Caitlan Carroll: Most mornings it’s still dark outside when workers drive through Berlin to pick up the city’s trash. It’s a tough job. They have to push heavy bins from apartment buildings and homes out to the garbage trucks. Every stop, workers jump off the truck, and then jump back on again. The job is especially rough on aging joints.

Andreas Scholz-Fleishmann: If you are 55 and already a bit tired and things begin to ache your back and everything. If you are 30 years in waste collection, you are not really in very good shape anymore.

Andreas Scholz-Fleischmann is on the board of the waste management company BSR. About five years ago, the firm analyzed its workforce and found that the average age of its 5,000 employees was 46 and rising.

Scholz-Fleishmann: Most of the people are between 40 and 55, and there are almost no people below 30 and no people above 60.

It’s a similar case for many companies in Western Europe. Birth rates have fallen. There aren’t enough young people to replace those who retire in specialized fields like engineering. That’s why the German government is raising the retirement age.

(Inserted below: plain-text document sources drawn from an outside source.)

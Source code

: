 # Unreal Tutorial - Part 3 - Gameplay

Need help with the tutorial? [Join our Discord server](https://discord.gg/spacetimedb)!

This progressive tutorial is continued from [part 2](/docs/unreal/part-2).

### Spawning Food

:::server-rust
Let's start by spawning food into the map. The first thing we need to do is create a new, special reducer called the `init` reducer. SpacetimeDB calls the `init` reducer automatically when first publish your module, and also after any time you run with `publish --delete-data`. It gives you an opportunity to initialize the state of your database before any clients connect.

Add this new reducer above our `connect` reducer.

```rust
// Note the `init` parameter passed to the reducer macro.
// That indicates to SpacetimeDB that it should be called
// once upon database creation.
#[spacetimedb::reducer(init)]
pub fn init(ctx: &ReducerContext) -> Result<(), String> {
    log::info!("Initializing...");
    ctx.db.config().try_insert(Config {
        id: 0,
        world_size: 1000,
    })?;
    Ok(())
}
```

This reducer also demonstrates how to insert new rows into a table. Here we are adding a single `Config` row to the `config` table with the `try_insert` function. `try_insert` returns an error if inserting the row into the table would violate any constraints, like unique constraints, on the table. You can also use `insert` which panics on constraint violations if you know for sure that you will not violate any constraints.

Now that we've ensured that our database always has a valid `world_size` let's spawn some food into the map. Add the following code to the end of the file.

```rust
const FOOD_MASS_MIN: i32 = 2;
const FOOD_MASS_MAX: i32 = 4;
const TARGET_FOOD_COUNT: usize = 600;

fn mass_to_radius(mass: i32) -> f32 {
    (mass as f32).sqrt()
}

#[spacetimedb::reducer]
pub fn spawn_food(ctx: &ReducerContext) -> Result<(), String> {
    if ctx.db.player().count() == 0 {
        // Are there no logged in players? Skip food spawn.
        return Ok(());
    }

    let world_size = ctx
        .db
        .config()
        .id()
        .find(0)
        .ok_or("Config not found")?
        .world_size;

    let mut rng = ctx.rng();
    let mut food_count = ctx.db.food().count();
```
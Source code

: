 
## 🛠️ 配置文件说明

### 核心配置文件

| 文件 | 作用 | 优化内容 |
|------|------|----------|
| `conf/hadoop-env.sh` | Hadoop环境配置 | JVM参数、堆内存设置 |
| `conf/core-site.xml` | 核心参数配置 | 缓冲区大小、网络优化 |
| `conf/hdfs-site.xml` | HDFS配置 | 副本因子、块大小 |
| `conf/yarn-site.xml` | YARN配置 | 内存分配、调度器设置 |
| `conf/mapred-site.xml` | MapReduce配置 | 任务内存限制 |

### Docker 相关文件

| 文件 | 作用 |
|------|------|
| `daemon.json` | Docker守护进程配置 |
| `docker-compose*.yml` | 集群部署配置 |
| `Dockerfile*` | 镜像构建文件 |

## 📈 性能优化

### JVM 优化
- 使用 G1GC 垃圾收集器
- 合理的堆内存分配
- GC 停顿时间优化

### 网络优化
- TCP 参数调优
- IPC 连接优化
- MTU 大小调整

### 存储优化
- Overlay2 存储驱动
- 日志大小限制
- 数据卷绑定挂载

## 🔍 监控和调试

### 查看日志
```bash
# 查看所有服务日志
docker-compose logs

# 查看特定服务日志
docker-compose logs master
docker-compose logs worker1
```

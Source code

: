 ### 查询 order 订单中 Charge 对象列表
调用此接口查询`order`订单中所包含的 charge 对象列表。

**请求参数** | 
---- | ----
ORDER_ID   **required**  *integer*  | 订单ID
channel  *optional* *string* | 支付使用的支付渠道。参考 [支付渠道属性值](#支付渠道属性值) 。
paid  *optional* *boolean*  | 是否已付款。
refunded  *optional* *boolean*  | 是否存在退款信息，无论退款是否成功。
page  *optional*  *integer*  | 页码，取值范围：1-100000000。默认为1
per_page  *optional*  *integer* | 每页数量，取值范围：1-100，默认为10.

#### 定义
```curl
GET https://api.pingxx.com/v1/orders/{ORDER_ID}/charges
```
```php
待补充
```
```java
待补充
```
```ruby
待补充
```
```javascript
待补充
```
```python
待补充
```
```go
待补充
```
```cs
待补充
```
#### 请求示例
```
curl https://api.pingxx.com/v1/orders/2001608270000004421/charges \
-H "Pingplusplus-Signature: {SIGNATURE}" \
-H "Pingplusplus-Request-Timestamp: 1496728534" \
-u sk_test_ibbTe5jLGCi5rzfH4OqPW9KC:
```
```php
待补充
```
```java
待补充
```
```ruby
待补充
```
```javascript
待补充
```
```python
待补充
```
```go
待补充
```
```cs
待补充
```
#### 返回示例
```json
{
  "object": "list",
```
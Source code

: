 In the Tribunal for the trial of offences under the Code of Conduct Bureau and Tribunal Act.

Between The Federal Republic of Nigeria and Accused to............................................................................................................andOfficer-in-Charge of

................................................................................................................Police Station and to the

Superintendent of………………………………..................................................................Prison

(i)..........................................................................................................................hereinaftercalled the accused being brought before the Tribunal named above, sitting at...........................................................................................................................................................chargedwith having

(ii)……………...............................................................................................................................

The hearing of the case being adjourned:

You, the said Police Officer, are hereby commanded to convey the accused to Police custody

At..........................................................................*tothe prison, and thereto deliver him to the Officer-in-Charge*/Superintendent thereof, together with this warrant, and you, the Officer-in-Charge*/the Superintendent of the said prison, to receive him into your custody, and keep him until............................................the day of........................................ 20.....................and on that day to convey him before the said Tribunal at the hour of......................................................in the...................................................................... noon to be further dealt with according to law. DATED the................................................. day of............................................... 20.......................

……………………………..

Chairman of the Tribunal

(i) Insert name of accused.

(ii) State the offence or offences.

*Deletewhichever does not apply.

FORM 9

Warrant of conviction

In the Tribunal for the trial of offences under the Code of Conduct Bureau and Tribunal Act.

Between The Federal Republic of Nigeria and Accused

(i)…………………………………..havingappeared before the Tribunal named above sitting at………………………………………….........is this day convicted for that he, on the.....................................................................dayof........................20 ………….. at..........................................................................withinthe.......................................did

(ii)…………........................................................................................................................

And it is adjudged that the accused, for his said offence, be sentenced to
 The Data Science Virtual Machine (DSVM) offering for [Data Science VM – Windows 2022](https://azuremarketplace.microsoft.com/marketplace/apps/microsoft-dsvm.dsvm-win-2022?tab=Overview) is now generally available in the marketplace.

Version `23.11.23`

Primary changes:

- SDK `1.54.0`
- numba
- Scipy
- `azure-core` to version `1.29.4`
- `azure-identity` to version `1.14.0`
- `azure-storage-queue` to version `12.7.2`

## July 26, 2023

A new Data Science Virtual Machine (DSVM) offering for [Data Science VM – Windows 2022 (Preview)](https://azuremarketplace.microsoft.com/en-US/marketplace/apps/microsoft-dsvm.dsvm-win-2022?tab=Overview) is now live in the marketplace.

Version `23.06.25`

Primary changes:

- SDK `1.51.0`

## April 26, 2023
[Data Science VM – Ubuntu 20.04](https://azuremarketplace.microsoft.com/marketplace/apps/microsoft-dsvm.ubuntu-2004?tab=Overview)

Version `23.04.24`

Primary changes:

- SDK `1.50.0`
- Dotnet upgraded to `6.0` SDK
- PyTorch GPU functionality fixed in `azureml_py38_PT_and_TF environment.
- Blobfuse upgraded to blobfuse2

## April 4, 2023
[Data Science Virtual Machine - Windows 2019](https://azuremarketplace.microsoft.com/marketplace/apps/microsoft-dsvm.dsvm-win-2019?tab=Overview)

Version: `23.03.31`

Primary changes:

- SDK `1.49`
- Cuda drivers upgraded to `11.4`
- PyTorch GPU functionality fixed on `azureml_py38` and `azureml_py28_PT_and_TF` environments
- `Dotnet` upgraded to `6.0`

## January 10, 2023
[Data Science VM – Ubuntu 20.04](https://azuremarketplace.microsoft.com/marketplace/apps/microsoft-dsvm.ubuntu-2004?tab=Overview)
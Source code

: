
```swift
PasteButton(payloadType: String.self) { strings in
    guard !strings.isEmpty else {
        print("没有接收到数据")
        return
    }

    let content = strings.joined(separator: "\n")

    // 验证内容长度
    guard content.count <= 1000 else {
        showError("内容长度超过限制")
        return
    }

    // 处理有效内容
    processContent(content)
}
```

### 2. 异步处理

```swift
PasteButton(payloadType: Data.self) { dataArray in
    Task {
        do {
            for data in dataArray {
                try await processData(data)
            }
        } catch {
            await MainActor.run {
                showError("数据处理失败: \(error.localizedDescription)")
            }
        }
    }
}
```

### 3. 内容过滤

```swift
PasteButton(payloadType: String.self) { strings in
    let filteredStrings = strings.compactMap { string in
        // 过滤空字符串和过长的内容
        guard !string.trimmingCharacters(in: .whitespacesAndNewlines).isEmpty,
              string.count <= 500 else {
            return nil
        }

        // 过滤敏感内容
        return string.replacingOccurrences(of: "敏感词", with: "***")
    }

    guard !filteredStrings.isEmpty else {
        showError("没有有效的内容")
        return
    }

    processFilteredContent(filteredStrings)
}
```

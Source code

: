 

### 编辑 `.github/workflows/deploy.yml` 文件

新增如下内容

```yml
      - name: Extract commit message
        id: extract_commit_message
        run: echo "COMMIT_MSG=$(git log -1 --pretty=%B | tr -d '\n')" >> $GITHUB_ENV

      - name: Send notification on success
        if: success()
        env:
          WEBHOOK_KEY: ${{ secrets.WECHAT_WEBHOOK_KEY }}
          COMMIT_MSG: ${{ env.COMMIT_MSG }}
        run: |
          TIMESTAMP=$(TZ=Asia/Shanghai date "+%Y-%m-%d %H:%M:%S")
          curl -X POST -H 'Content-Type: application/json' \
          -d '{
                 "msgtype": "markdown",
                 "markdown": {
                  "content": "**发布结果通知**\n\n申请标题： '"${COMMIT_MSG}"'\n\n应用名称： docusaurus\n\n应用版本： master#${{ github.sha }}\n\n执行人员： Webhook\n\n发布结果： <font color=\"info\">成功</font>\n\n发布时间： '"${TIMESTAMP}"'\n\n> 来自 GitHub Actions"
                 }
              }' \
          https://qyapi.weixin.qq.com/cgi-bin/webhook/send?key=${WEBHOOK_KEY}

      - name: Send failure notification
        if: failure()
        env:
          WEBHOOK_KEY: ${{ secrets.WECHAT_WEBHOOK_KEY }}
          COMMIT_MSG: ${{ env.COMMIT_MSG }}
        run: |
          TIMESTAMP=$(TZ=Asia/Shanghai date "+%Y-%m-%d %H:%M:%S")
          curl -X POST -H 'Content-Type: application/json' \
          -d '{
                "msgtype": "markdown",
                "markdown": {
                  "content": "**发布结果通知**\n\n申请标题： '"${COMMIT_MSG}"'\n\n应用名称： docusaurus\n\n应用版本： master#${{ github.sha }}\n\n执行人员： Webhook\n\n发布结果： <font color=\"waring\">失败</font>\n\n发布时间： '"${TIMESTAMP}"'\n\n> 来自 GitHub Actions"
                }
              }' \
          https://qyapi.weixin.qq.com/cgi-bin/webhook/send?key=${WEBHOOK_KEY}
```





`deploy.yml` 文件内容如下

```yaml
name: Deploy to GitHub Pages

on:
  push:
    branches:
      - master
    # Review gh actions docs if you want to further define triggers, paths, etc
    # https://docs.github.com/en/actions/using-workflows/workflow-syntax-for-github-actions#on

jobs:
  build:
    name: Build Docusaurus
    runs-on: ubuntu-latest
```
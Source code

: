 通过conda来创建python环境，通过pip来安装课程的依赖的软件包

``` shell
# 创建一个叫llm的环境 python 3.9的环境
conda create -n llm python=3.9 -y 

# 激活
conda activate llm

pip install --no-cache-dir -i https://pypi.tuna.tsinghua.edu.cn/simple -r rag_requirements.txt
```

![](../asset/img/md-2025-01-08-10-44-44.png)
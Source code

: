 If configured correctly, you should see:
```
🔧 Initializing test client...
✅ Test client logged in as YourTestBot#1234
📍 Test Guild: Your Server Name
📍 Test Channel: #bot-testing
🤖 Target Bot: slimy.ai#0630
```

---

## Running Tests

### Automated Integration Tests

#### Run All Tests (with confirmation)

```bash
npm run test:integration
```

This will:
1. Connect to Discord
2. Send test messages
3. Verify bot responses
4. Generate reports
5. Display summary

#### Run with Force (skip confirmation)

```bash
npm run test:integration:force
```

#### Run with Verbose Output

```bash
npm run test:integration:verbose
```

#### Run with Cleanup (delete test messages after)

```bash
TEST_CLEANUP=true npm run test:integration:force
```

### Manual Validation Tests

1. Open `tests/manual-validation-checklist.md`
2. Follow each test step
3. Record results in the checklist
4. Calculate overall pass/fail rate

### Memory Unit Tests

But adding a few years to a workforce can change the dynamic of a company. Older workers often have different priorities than their younger colleagues. They need more training to keep up with the latest technology. A lot of them want flexible schedules so they can take time off for health issues or just relaxation.

Juergen Deller teaches human resource management at Germany’s Leuphana University.

Juergen Deller: They have no experience how you manage these people. They have never supported them usually, health-wise for instance.

HR managers sometimes meet resistance from higher up when they push for long-term plans to deal with their aging workforces. A recent study showed around 80 percent of executives don’t see demographic issues as a big deal, but Deller says they can’t ignore the topic much longer.

Deller: In five years’ time, we will have a shortage of more than 3 million qualified employees in Germany. And that is a big number for a country of 80 million.

Some businesses now provide better working conditions for their older employees. They realize it often costs more to find and train a new employee than to hold on to the ones they have.

Auto companies like Audi and BMW are gaining ground on competitors with their innovative programs. BMW made about 70 small changes. Workers get special shoes, places to sit near the assembly line, and computers screens with bigger type. Productivity’s gone up 7 percent.

BSR, the waste management company in Berlin, is trying some changes of its own.

Klaus-Dieter Klette is a 62-year-old employee. He started at BSR 35 years ago. Klette can no longer handle the daily grind of garbage pick-up, so he’s participating in a new project. It’s called “lid to lid.” Older workers install new lids on broken trash cans. The work is less physically grueling. He’s able to work with friends he’s known for decades. And because of this, Klette feels good about staying around.

Klaus-Dieter Klette: Well actually I’m not thinking about retirement at the moment. I still have a few years to go and I will work until I will finish and go into retirement then we’ll see what happens.

Klette’s plans may be up in the air, but companies need to start thinking about what comes next. About a fifth of the German population will turn 65 in the next decade. That’s a lot of jobs to fill.

In Berlin, I’m Caitlan Carroll for Marketplace Money.